Bob Kane, creator of "Batman", was born as Robert Kahn on October 24, 1916. He legally changed his name to the familiar "Kane" at age 18.
An eager young artist, Kane came to the burgeoning comics world in 1936 with his own book that led to various assignments in the following years - until the character "Superman" burst onto the scene and generated enormous sales numbers. In turn, Kane along with writer Bill Finger developed another costumed crime-fighter - the Bat-Man (original spelling). Bob Kane, however, was the one who proposed the idea to his editors, and so he was the only one of the pair to receive official credit.
The character found quick success after its first appearance in Detective Comics 27, leading to Kane's continued employment at National (today DC Comics) for several years.
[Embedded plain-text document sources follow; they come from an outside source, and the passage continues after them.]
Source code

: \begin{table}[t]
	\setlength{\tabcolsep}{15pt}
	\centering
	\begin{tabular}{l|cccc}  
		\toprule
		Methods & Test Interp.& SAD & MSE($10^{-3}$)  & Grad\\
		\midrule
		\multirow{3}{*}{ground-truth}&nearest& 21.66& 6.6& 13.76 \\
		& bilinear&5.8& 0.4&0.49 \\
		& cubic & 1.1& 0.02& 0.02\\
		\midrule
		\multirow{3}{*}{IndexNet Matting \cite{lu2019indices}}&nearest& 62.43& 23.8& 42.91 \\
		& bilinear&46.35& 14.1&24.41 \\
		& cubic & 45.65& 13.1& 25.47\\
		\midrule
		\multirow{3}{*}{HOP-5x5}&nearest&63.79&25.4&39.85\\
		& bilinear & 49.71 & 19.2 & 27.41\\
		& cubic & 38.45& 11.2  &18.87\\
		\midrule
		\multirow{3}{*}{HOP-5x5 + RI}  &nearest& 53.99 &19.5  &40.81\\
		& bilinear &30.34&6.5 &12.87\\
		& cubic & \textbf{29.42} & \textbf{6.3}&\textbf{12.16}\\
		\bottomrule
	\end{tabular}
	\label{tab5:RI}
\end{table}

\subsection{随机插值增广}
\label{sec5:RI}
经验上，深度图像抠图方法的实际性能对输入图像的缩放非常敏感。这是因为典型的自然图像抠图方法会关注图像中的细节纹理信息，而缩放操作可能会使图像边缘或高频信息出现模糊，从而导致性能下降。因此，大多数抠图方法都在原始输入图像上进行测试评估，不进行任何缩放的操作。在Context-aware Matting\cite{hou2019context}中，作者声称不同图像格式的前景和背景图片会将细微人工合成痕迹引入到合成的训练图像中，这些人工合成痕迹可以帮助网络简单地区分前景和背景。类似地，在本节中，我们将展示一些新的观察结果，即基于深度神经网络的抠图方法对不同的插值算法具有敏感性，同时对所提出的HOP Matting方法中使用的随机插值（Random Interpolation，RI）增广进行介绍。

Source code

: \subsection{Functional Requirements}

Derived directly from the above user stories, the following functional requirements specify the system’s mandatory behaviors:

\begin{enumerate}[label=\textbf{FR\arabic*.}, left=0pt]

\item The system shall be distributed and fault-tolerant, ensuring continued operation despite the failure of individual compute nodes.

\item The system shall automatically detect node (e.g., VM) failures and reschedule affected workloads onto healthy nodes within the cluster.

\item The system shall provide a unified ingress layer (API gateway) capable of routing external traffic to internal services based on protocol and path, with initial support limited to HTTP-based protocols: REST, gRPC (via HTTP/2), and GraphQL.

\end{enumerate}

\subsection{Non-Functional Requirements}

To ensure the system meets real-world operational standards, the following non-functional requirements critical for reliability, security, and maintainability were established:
His major contributions to "Batman" were in the 1940s, with several "ghost pencilers" assisting him (like Jerry Robinson who also created the "Joker"). However, due to editorial policy, Bob Kane received the only byline on Batman comics, regardless of whether he was involved in the specific issue. This practice continued well into the 60s, before the comics stopped featuring any byline. It was not until the 1970s that other creators began receiving credit for Batman stories. Interestingly, Kane's name has been featured on nearly every Batman story, unlike the names of the creators of Superman, Jerry Siegel and Joe Shuster, who had to win a lengthy court case against DC Comics.
As his comic work tapered off later in his career, Kane took to showing his work at art galleries. He died on November 3, 1998.